Jadi dapat kita ketahui bahwa salah satu yang turut mengembangkan keterampilan proses tersebut adalah dengan kita berpikir kritis. Berikut ini beberapa indikator kemampuan berpikir kritis dapat diturunkan dari aktivitas kritis siswa yang dikutip dari (wahyu, 2010) seperti sebagai berikut

  1. Mencari pernyataan yang jelas dari setiap pertanyaan.
  2. Mencari alasan.
  3. Berusaha mengetahui informasi dengan baik.
  4. Memakai sumber yang memiliki kredibilitas dan menyebutkannya.
  5. Memperhatikan situasi dan kondisi secara keseluruhan.
  6. Berusaha tetap relevan dengan ide utama
  7. Mengingat kepentingan yang asli dan mendasar.
  8. Mencari alternatif.
  9. Bersikap dan berpikir terbuka.
  10. Mengambil posisi ketika ada bukti yang cukup untuk melakukan sesuatu.
  11. Mencari penjelasan sebanyak mungkin apabila memungkinkan.
  12. Bersikap secara sistimatis dan teratur dengan bagian-bagian dari keseluruhan masalah
Setiap indikator dalam berpikir kritis dapat dikelompokkan menjadi beberapa pokok-pokok permasalahan. Pokok Permsalahan tersebeut antara lain adalah:
–          Merumuskan permasalahan
Indikator kemampuan berpikir kritis yang diturunkan dari aktivitas kritis no. a adalah mampu merumuskan pokok-pokok permasalahan.

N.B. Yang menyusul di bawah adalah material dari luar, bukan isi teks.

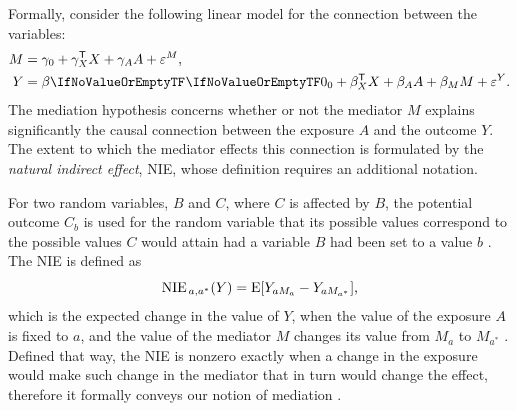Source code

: \documentclass[ejs, twoside]{imsart}
\theoremstyle{plain}
\theoremstyle{remark}
\newcommand{\comma}{\text{,}}
\newcommand{\regerror}[1]{\varepsilon^{ \ifnum #1=1 M \else Y \fi}}
\newcommand{\transpose}[1]{#1^\mathsf{T} }
\numberwithin{equation}{section}
\numberwithin{table}{section}
\numberwithin{figure}{section}
\begin{document}
Formally, consider the following linear model for the connection between the variables:
\begin{equation} \label{eq:medregmodel}
	\begin{split}
		M &= \regcoefx{1}[0] + \transpose{\regcoefx{1}[X]} X + \regcoefx{1}[A] A + \regerror{1} \text{,} \\
		Y &= \regcoef{2}[][0] + \transpose{\regcoefx{2}[X]} X + \regcoefx{2}[A] A + \regcoefx{2}[M] M + \regerror{2} \text{.}
	\end{split}
\end{equation}
The mediation hypothesis concerns whether or not the mediator \(M\) explains significantly the causal connection between the exposure \(A\) and the outcome \(Y\). The extent to which the mediator effects this connection is formulated by the \emph{natural indirect effect}, NIE, whose definition requires an additional notation.

For two random variables, \(B\) and \(C\), where \(C\) is affected by \(B\), the potential outcome \(C_b\) is used for the random variable that its possible values correspond to the possible values \(C\) would attain had a variable \(B\) had been set to a value \(b\) \citep{pearl_direct_2001, pearl_causal_2009}. The NIE is defined as
\[\NIE = \mean{Y_{aM_a} - Y_{aM_{a^*}}} \comma \] 
which is the expected change in the value of \(Y\), when the value of the exposure \(A\) is fixed to \(a\), and the value of the mediator \(M\) changes its value from \(M_a\) to \(M_{a^*}\) \citep{robins_identifiability_1992, pearl_direct_2001,vanderweele_conceptual_2009}. Defined that way, the NIE is nonzero exactly when a change in the exposure would make such change in the mediator that in turn would change the effect, therefore it formally conveys our notion of mediation \citep{vanderweele_three-way_2013}.
\end{document}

–          Menangkap fakta
Indikator yang diturunkan dari aktivitas kritis no. c, d, dan g adalah mampu mengungkap fakta yang dibutuhkan dalam menyelesaikan suatu masalah.
–          Memilih argument
Indikator yang diturunkan dari aktivitas kritis no. b, f, dan l adalah mampu memilih argumen logis, relevan dan akurat.
–          Mendeteksi bias
Indikator yang diturunkan dari aktivitas kritis no. h dan j, dan k adalah mampu mendeteksi bias berdasarkan pada sudut pandang yang berbeda.
–          Menentukan akibat
Indikator yang diturunkan dari aktivitas kritis no. e dan i adalah mampu menentukan akibat dari suatu pernyataan yang diambil sebagai suatu keputusan.
Berdasarkan hal tersebut dapat kita ketahui kita dapat mulai belajar melatih cara berpikir kritis kita dengan membiasakan diri selalu memperbaiki diri karena merasa masih memiliki banyak kekurangan, disiplin, dan konsentrasi ketika mengerjakan sesuatu pekerjaan merupakan tanda seseorang memiliki pikiran kritis. Dan, inilah pintu menuju kesuksesan. Sebaliknya, jika seseorang telah merasa sudah pintar dan akhirnya malas belajar sehingga tidak mau memperbaiki diri, saat itu pula dia akan tertinggal jauh dari orang lain dan tertelan oleh perubahan zaman.
Ada pandangan lain untuk meningkatkan sikap kritis. Menurut penelitian para ahli neurolinguistik, cabang ilmu yang mengkaji bahasa dan fungsi saraf, otak manusia bisa dilatih fungsi-fungsinya, termasuk untuk melahirkan sikap kritis. Menurut mereka, otak manusia dibagi dua, yakni otak kiri yang memproduksi bahasa verbal, imitatif dan repetitif, dan otak kanan yang memperoduksi pikiran yang bersifat  imajinatif, komprehensif, dan kontemplatif. Muncul dugaan bahwa orang-orang agung para pembuat sejarah besar adalah orang yang memiliki otak kanan yang aktif.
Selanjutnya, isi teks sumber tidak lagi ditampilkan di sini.